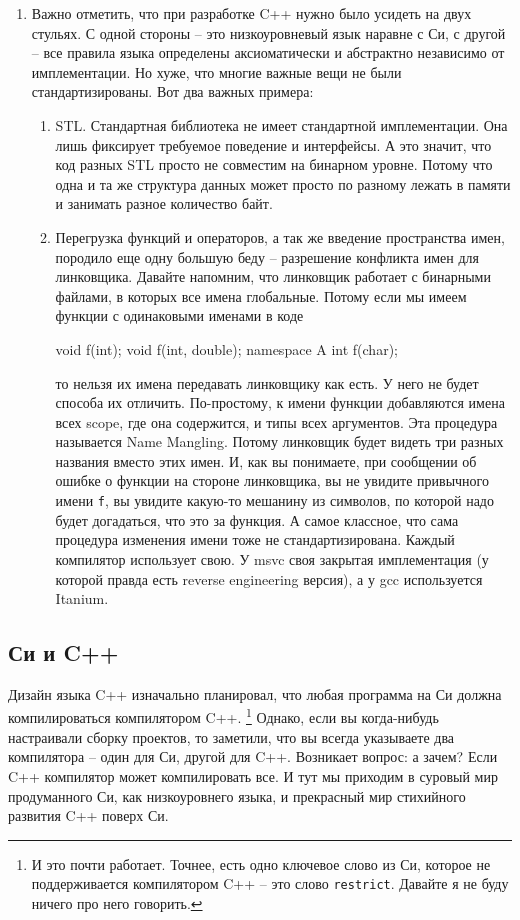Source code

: \begin{enumerate}
\item %
Важно отметить, что при разработке C++ нужно было усидеть на двух стульях.
С одной стороны -- это низкоуровневый язык наравне с Си, с другой -- все правила языка определены аксиоматически и абстрактно независимо от имплементации.
Но хуже, что многие важные вещи не были стандартизированы.
Вот два важных примера:
\begin{enumerate}
\item STL.
Стандартная библиотека не имеет стандартной имплементации.
Она лишь фиксирует требуемое поведение и интерфейсы.
А это значит, что код разных STL просто не совместим на бинарном уровне.
Потому что одна и та же структура данных может просто по разному лежать в памяти и занимать разное количество байт.

\item Перегрузка функций и операторов, а так же введение пространства имен, породило еще одну большую беду -- разрешение конфликта имен для линковщика.
Давайте напомним, что линковщик работает с бинарными файлами, в которых все имена глобальные.
Потому если мы имеем функции с одинаковыми именами в коде
\begin{cppcode}
void f(int);
void f(int, double);
namespace A {
int f(char);
}
\end{cppcode}
то нельзя их имена передавать линковщику как есть.
У него не будет способа их отличить.
По-простому, к имени функции добавляются имена всех scope, где она содержится, и типы всех аргументов.
Эта процедура называется Name Mangling.
Потому линковщик будет видеть три разных названия вместо этих имен.
И, как вы понимаете, при сообщении об ошибке о функции на стороне линковщика, вы не увидите привычного имени \verb"f", вы увидите какую-то мешанину из символов, по которой надо будет догадаться, что это за функция.
А самое классное, что сама процедура изменения имени тоже не стандартизирована.
Каждый компилятор использует свою.
У msvc своя закрытая имплементация (у которой правда есть reverse engineering версия), а у gcc используется Itanium.
\end{enumerate}
\end{enumerate}

\subsection{Си и C++}

Дизайн языка C++ изначально планировал, что любая программа на Си должна компилироваться компилятором C++.%
\footnote{И это почти работает.
Точнее, есть одно ключевое слово из Си, которое не поддерживается компилятором C++ -- это слово \texttt{restrict}.
Давайте я не буду ничего про него говорить.}
Однако, если вы когда-нибудь настраивали сборку проектов, то заметили, что вы всегда указываете два компилятора -- один для Си, другой для C++.
Возникает вопрос: а зачем?
Если C++ компилятор может компилировать все.
И тут мы приходим в суровый мир продуманного Си, как низкоуровнего языка, и прекрасный мир стихийного развития C++ поверх Си.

____

Across the listing above, count every line containing the string "имени" and give the result with no comment.

3